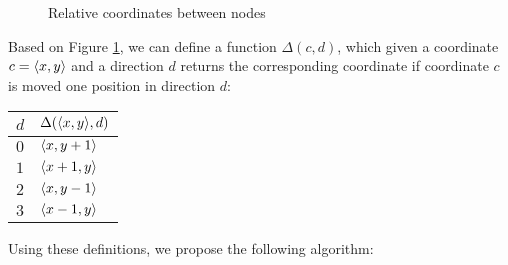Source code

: \begin{figure}[h]
\centering
\begin{nodefigure}
\end{nodefigure}
\caption{\label{fig:relcoords} Relative coordinates between nodes}
\end{figure}

Based on Figure \ref{fig:relcoords}, we can define a function $\Delta(c,d)$, which given a coordinate $c = \langle x,y \rangle$ and a direction $d$ returns the corresponding coordinate if coordinate $c$ is moved one position in direction $d$:

\begin{center}
\begin{tabular}{|l|l|}
\hline
\textbf{$d$} & \textbf{$\Delta(\langle x,y \rangle, d)$} \\
\hline
$0$     & $\langle x,y+1 \rangle$ \\
\hline
$1$     & $\langle x+1,y \rangle$ \\
\hline
$2$     & $\langle x,y-1 \rangle$ \\
\hline
$3$     & $\langle x-1,y \rangle$ \\
\hline
\end{tabular}
\end{center}

Using these definitions, we propose the following algorithm:

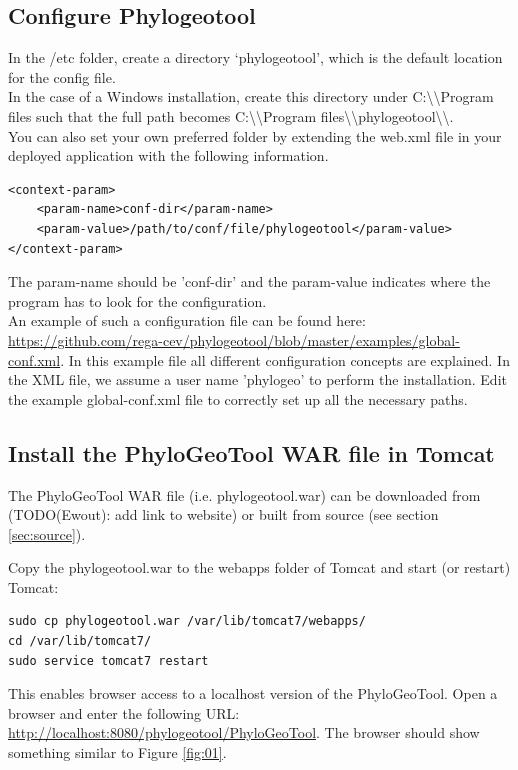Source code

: \documentclass[a4paper, 11pt]{article} %
\begin{document}
\subsection{Configure Phylogeotool} \label{sssec:config_file}

In the /etc folder, create a directory `phylogeotool', which is the default location for the config file. 
\\
In the case of a Windows installation, create this directory under C:\textbackslash \textbackslash Program files such that the full path becomes C:\textbackslash \textbackslash Program files\textbackslash \textbackslash phylogeotool\textbackslash \textbackslash.
\\
You can also set your own preferred folder by extending the web.xml file in your deployed application with the following information.

\begin{verbatim}
<context-param>
    <param-name>conf-dir</param-name>
    <param-value>/path/to/conf/file/phylogeotool</param-value>
</context-param>
\end{verbatim}

The param-name should be 'conf-dir' and the param-value indicates where the program has to look for the configuration.
\\
An example of such a configuration file can be found here: \url{https://github.com/rega-cev/phylogeotool/blob/master/examples/global-conf.xml}. In this example file all different configuration concepts are explained.
In the XML file, we assume a user name 'phylogeo' to perform the installation.
Edit the example global-conf.xml file to correctly set up all the necessary paths.


\subsection{Install the PhyloGeoTool WAR file in Tomcat}
The PhyloGeoTool WAR file (i.e. phylogeotool.war) can be downloaded from (TODO(Ewout): add link to website) or built from source (see section \ref{sec:source}). 

Copy the phylogeotool.war to the webapps folder of Tomcat and start (or restart) Tomcat:
\begin{verbatim}
sudo cp phylogeotool.war /var/lib/tomcat7/webapps/
cd /var/lib/tomcat7/
sudo service tomcat7 restart
\end{verbatim}
This enables browser access to a localhost version of the PhyloGeoTool.
Open a browser and enter the following URL: \url{http://localhost:8080/phylogeotool/PhyloGeoTool}.
The browser should show something similar to Figure \ref{fig:01}.
\end{document}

========

Repeat, exactly as they stand above, the lines from the line with "WAR file in" to the line with "The PhyloGeoTool WAR file (i.e.", both lines included.

* WRITTEN ANSWER *
\subsection{Install the PhyloGeoTool WAR file in Tomcat}
The PhyloGeoTool WAR file (i.e. phylogeotool.war) can be downloaded from (TODO(Ewout): add link to website) or built from source (see section \ref{sec:source}). 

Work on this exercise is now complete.